*** PROVIDED INFORMATION ***

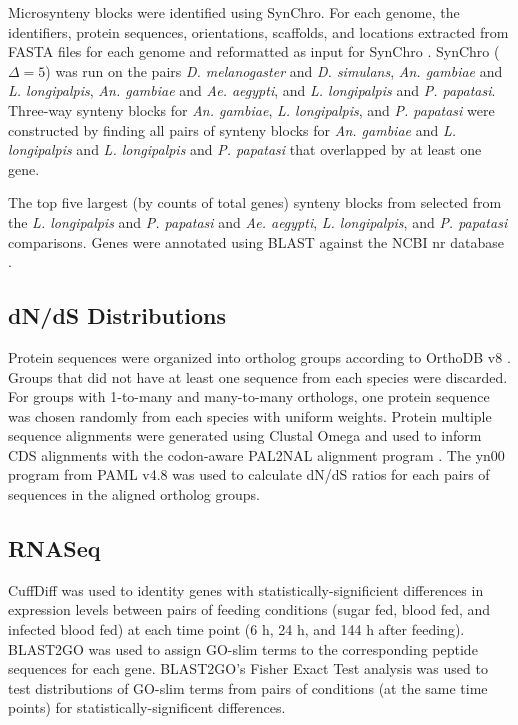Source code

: Microsynteny blocks were identified using SynChro. For each genome, the identifiers, protein sequences, orientations, scaffolds, and locations extracted from FASTA files for each genome and reformatted as input for SynChro \cite{Drillon2014}.  SynChro ($\Delta=5$) was run on the pairs \emph{D. melanogaster} and \emph{D. simulans}, \emph{An. gambiae} and \emph{L. longipalpis}, \emph{An. gambiae} and \emph{Ae. aegypti}, and \emph{L. longipalpis} and \emph{P. papatasi}.  Three-way synteny blocks for \emph{An. gambiae}, \emph{L. longipalpis}, and \emph{P. papatasi} were constructed by finding all pairs of synteny blocks for \emph{An. gambiae} and \emph{L. longipalpis} and \emph{L. longipalpis} and \emph{P. papatasi} that overlapped by at least one gene.  

The top five largest (by counts of total genes) synteny blocks from selected from the \emph{L. longipalpis} and \emph{P. papatasi} and \emph{Ae. aegypti}, \emph{L. longipalpis}, and \emph{P. papatasi} comparisons.  Genes were annotated using BLAST against the NCBI nr database \cite{Pruitt2007}.

\subsection{dN/dS Distributions}
Protein sequences were organized into ortholog groups according to OrthoDB v8 \cite{Kriventseva2015}. Groups that did not have at least one sequence from each species were discarded.  For groups with 1-to-many and many-to-many orthologs, one protein sequence was chosen randomly from each species with uniform weights. Protein multiple sequence alignments were generated using Clustal Omega \cite{Sievers2011} and used to inform CDS alignments with the codon-aware PAL2NAL alignment program \cite{Suyama2006}.  The yn00 program from PAML v4.8 \cite{Yang2007} was used to calculate dN/dS ratios for each pairs of sequences in the aligned ortholog groups.

\subsection{RNASeq}
CuffDiff \cite{Trapnell2010} was used to identity genes with statistically-significient differences in expression levels between pairs of feeding conditions (sugar fed, blood fed, and infected blood fed) at each time point (6 h, 24 h, and 144 h after feeding).  BLAST2GO \cite{Conesa2005,Gotz2008} was used to assign GO-slim terms \cite{Consortium2004} to the corresponding peptide sequences for each gene. BLAST2GO's Fisher Exact Test analysis was used to test distributions of GO-slim terms from pairs of conditions (at the same time points) for statistically-significent differences.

***

**REQUIREMENT:** Restate all of the data word for word and include no pictures.

**TASK OUTPUT:**
Source code

: Microsynteny blocks were identified using SynChro. For each genome, the identifiers, protein sequences, orientations, scaffolds, and locations extracted from FASTA files for each genome and reformatted as input for SynChro \cite{Drillon2014}.  SynChro ($\Delta=5$) was run on the pairs \emph{D. melanogaster} and \emph{D. simulans}, \emph{An. gambiae} and \emph{L. longipalpis}, \emph{An. gambiae} and \emph{Ae. aegypti}, and \emph{L. longipalpis} and \emph{P. papatasi}.  Three-way synteny blocks for \emph{An. gambiae}, \emph{L. longipalpis}, and \emph{P. papatasi} were constructed by finding all pairs of synteny blocks for \emph{An. gambiae} and \emph{L. longipalpis} and \emph{L. longipalpis} and \emph{P. papatasi} that overlapped by at least one gene.  

The top five largest (by counts of total genes) synteny blocks from selected from the \emph{L. longipalpis} and \emph{P. papatasi} and \emph{Ae. aegypti}, \emph{L. longipalpis}, and \emph{P. papatasi} comparisons.  Genes were annotated using BLAST against the NCBI nr database \cite{Pruitt2007}.

\subsection{dN/dS Distributions}
Protein sequences were organized into ortholog groups according to OrthoDB v8 \cite{Kriventseva2015}. Groups that did not have at least one sequence from each species were discarded.  For groups with 1-to-many and many-to-many orthologs, one protein sequence was chosen randomly from each species with uniform weights. Protein multiple sequence alignments were generated using Clustal Omega \cite{Sievers2011} and used to inform CDS alignments with the codon-aware PAL2NAL alignment program \cite{Suyama2006}.  The yn00 program from PAML v4.8 \cite{Yang2007} was used to calculate dN/dS ratios for each pairs of sequences in the aligned ortholog groups.

\subsection{RNASeq}
CuffDiff \cite{Trapnell2010} was used to identity genes with statistically-significient differences in expression levels between pairs of feeding conditions (sugar fed, blood fed, and infected blood fed) at each time point (6 h, 24 h, and 144 h after feeding).  BLAST2GO \cite{Conesa2005,Gotz2008} was used to assign GO-slim terms \cite{Consortium2004} to the corresponding peptide sequences for each gene. BLAST2GO's Fisher Exact Test analysis was used to test distributions of GO-slim terms from pairs of conditions (at the same time points) for statistically-significent differences.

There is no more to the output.